▶ _SOURCE INFORMATION_

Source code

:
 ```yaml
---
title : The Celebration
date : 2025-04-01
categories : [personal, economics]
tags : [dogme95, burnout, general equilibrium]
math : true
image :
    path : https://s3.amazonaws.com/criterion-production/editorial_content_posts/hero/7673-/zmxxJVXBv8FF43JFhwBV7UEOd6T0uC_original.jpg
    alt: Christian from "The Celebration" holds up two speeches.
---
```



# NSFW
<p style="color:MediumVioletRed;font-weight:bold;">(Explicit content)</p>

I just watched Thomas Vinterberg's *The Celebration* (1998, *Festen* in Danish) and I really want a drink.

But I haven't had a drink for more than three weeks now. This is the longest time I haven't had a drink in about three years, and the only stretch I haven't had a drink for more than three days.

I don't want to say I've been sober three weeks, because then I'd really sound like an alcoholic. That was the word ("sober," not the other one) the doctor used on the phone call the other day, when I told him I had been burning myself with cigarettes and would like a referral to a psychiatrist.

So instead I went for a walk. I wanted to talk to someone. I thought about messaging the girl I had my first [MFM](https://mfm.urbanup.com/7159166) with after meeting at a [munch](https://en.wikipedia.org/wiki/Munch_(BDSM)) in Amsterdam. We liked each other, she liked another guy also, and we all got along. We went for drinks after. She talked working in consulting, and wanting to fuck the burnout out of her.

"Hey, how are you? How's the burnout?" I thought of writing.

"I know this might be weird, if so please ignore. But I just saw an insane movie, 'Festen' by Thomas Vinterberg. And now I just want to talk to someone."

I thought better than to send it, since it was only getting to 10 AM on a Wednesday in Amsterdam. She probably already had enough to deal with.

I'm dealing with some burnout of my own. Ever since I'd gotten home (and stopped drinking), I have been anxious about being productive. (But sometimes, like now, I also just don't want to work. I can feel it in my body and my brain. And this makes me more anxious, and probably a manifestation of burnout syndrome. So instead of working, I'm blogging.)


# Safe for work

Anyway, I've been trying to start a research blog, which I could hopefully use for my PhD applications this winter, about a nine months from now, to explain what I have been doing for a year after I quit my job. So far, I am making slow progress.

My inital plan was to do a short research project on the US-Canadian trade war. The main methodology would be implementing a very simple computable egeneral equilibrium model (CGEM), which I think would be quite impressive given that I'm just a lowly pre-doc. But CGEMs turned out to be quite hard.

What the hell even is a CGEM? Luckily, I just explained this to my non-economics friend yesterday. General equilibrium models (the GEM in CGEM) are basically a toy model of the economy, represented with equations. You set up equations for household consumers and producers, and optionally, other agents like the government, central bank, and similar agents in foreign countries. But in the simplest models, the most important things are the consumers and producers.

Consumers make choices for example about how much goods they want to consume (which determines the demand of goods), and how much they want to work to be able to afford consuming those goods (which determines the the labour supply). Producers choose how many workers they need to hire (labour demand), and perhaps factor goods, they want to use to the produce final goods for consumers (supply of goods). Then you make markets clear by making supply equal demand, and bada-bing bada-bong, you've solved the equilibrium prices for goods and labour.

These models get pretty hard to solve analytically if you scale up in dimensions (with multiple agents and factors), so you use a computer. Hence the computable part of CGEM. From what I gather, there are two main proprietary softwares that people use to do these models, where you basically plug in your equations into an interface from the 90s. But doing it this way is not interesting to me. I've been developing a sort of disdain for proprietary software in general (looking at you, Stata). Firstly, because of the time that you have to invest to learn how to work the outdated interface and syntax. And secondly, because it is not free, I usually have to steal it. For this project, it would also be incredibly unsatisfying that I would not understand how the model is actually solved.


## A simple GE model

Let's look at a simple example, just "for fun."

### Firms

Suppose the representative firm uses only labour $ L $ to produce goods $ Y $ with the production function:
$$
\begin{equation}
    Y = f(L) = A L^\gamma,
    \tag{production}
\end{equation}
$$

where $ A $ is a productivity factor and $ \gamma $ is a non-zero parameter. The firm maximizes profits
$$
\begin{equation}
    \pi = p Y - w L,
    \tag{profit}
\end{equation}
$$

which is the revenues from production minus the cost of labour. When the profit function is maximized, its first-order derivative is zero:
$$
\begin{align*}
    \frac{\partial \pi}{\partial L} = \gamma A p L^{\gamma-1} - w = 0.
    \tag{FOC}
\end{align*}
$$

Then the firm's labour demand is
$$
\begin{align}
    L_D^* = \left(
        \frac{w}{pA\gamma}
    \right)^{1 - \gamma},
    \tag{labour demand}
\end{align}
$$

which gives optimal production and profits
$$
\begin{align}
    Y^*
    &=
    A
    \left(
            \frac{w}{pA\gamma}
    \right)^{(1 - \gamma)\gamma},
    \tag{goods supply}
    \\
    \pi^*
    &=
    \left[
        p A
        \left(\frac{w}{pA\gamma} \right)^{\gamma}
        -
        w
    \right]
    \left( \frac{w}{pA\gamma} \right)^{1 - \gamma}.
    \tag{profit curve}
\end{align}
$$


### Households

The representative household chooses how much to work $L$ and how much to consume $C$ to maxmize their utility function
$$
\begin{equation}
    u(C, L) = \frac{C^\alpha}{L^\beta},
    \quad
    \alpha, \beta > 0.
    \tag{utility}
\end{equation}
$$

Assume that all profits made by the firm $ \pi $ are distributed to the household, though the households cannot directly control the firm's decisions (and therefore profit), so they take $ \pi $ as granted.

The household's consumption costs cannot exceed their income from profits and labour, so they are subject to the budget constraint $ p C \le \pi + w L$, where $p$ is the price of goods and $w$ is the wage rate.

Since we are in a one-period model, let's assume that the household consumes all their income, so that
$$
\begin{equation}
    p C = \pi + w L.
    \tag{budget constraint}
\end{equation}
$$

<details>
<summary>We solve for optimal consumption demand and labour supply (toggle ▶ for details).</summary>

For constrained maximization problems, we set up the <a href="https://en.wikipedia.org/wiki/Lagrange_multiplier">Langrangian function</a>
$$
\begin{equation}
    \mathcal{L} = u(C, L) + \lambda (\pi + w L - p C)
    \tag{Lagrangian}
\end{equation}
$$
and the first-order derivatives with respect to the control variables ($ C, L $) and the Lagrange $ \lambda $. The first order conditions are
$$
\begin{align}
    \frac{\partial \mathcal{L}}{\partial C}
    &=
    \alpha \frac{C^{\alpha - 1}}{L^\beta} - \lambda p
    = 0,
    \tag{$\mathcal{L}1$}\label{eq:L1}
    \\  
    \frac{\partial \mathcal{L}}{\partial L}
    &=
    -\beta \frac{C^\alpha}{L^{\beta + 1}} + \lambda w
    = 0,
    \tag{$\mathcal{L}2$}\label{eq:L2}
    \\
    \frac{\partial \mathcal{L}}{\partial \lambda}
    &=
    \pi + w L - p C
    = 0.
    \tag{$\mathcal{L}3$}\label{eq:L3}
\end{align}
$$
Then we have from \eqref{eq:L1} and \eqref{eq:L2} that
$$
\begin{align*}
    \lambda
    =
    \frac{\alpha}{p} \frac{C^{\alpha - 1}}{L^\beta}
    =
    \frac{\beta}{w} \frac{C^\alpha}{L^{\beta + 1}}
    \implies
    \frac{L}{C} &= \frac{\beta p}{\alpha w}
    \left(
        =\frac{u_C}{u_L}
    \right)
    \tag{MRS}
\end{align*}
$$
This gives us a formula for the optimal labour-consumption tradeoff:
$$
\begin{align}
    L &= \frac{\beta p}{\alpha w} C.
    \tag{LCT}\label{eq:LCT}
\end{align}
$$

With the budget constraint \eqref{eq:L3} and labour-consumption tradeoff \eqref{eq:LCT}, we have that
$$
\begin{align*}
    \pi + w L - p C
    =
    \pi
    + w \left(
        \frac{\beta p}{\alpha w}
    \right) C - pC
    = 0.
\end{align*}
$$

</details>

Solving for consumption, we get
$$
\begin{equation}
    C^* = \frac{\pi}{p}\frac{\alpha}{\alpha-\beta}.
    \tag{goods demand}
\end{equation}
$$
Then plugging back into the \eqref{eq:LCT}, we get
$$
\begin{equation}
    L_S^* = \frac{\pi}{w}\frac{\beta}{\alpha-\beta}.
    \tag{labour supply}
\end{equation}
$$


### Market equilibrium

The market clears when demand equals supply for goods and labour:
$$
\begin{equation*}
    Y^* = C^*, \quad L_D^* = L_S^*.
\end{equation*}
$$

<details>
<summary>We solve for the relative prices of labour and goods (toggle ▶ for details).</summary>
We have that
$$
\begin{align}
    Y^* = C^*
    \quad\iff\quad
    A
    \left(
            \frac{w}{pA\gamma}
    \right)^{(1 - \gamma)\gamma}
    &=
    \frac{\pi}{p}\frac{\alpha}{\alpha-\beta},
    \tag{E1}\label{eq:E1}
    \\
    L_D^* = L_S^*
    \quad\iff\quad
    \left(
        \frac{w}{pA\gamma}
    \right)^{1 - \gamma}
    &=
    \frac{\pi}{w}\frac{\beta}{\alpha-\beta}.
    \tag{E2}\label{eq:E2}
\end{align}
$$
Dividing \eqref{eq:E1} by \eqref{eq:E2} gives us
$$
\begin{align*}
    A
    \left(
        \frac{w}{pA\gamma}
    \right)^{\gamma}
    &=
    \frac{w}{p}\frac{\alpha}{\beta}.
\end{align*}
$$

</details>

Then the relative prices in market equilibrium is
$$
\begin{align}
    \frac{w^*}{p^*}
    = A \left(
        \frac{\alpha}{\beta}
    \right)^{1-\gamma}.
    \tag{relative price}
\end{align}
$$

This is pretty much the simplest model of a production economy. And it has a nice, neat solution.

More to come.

▶ _TASK_
Find how many lines contain "someone" in the data. Write that number and nothing else.

▶ _TASK SOLUTION_
2